個別の疾患のみの診断ではなく、肥満症に伴う糖尿病は 「肥満症・糖尿病」と診断し、 疾患対策を明確に
一般社団法人 日本肥満症予防協会では、肥満症と関連疾患、予防・改善の最前線をリポートするニュースレター「Obesity Report」を発行しています。
本記事では、2018年に発行した『Obesity Report Vol.6』にて、同協会理事長の松澤佑次先生(一般財団法人 住友病院・名誉院長)に解説いただいた、「肥満症」の概念と診断基準、そして肥満症の基準値となる内臓脂肪を測定して診断する意義をご紹介します。
松澤佑次先生
(一般財団法人 住友病院・名誉院長)
提供:一般社団法人 日本肥満症予防協会
はじめに
飽食と運動不足を背景とした過剰栄養とそれによる肥満がさまざまな生活習慣病疾患の原因の多くを占めることは周知の事実である。
欧米、特に米国に比べ高度肥満が少ないわが国では一見肥満が深刻でないとみられがちであるが、肥満を基盤とした生活習慣病の糖尿病や高血圧の発症頻度は変わらない。
したがって、わが国の生活習慣病の予防対策は、肥満の判定基準を欧米よりも下に広げ、その枠の中で医学的な観点から減量治療の必要な場合を肥満 "症"と診断し、疾患として捉える一方、 肥満であっても医学的に治療を必要としない健康肥満を判別するという考え方に至ったのである。この考え方で基準作りをすることは、医学的な目的でない減量が正当化されてしまわないためにも、きわめて重要である。
内臓脂肪過剰蓄積に関する基準値の考え方
わが国における内臓脂肪の量的判定は、平成11年、12年に厚生労働省科学研究「糖尿病発症高危険群におけるインスリン抵抗性と生活習慣基盤に関する多施設共同追跡調査―介入対象としての内臓肥満の意義の確立」において発表されたCTスキャンのデータをもとに設定されている。また、これらを簡易的に推定する方法としてウエスト長を採用し、内臓脂肪面積が100cm2に相当する値が男性85cm、女性90cmであることも示され、肥満症診断基準で第一スクリーニングとして採用された
内臓脂肪型肥満イコール肥満症と診断できる理由は、内臓脂肪面積100cm2の基準を超えた症例の95%以上に、高血糖、脂質異常、脂肪肝などの肥満症の診断基準に挙げた病態を有しているという知見に基づいている。
肥満症の概念と診断基準
日本肥満学会が2000年に発表した「肥満症診断基準ガイドライン」において、日常診療で肥満の中から肥満症を選別するために、一つは、肥満と判定された中で減量することによって改善するか、または、進行が予防されると考えられる11の病態のいずれかを有する場合、もう一つは内臓脂肪量をCTで測定し、腹腔内の脂肪組織の蓄積が100cm2を超えるか否かでの判断となっている。

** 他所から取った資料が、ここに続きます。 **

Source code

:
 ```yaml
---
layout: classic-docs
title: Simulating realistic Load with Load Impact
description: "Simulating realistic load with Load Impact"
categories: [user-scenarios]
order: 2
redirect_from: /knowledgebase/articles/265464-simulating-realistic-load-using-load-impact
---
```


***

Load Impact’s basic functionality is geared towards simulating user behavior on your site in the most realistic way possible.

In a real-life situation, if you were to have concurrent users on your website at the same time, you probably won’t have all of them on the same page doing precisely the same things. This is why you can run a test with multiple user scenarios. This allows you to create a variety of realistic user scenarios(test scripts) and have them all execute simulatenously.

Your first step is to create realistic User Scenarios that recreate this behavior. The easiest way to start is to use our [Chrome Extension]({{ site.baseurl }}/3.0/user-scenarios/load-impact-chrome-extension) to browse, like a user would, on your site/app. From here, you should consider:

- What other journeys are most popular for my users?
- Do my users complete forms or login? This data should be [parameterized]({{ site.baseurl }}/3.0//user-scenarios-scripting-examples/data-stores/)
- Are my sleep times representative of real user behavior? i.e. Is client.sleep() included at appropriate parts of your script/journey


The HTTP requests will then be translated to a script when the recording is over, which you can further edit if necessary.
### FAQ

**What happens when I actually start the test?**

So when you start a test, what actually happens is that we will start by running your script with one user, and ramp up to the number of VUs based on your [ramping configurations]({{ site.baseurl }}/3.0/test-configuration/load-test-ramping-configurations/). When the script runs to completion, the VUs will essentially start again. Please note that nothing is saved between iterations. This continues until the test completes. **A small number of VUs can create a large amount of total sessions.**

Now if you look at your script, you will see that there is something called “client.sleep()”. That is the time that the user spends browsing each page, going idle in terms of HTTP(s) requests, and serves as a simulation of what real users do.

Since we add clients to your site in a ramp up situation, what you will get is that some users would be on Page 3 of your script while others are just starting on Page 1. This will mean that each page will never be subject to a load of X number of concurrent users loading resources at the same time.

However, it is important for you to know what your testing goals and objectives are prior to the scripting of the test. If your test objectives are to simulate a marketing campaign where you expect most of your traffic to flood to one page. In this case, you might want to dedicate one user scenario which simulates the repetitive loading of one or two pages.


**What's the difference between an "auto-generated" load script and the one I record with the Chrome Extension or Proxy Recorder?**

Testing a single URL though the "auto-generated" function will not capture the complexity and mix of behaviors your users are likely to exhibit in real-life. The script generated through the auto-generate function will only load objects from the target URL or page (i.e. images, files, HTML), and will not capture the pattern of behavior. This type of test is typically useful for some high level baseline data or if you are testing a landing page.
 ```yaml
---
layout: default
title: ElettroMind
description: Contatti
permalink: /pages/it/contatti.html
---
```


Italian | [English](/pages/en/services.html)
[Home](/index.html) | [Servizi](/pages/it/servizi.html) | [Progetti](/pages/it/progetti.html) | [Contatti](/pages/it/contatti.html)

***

内臓脂肪型肥満が多くの病気の発症因子や憎悪因子であることは明確な事実であるが、わが国の肥満対策は個々の肥満を医学的な見地から、減量すべき肥満を切り分け、治療する側、される側で肥満症という疾患として認識することが基本となる。
簡便な内臓脂肪測定計を開発
内臓脂肪面積は、CTスキャンで測定しているが、私たちは、花王株式会社、パナソニック株式会社とともに、CTとの相関が高く簡便に測定する方法である内臓脂肪計を共同開発した。内臓脂肪計は、診療所や健診施設でも使うようになってきた。
何らかの機会に皆さまが内臓脂肪を測定して、内臓脂肪蓄積の基準値100cm2を超えるようであれば、100cm2以下に減らすダイエットと運動療法に勧めていただければ幸いである。
肥満症のカルテ表記
肥満関連の疾患として11の肥満症関連疾患が明確になっているが、個々の患者の疾患の表記に関して、糖尿病や高血圧症などの個別の疾患のみを診断するのではなく、「肥満症・糖尿病」や「肥満症・高血圧症」などと分類し、疾患対策を明確にしていくことが、今後の診療現場の対応として重要なものになっていくことは間違いがない。
たとえば2型糖尿病の場合、肥満特に内臓脂肪の過剰蓄積があれば、肥満症と診断する。そこで、血糖降下を目指す対症療法に優先して、内臓脂肪を減らす治療、つまり原因治療をするという考え方が肥満症を診断する考え方なのである。
欧米よりも高度肥満がはるかに少ないわが国で、内臓脂肪過剰蓄積が脂肪細胞機能異常を介して多くの病態をもたらしていることを基盤として策定された肥満症の概念と診断基準のコンセプトを述べた。肥満症を疾患として捉える基準の重要性を認識していただき、日常の生活習慣病対策の大きなツールにしていただければ幸いである。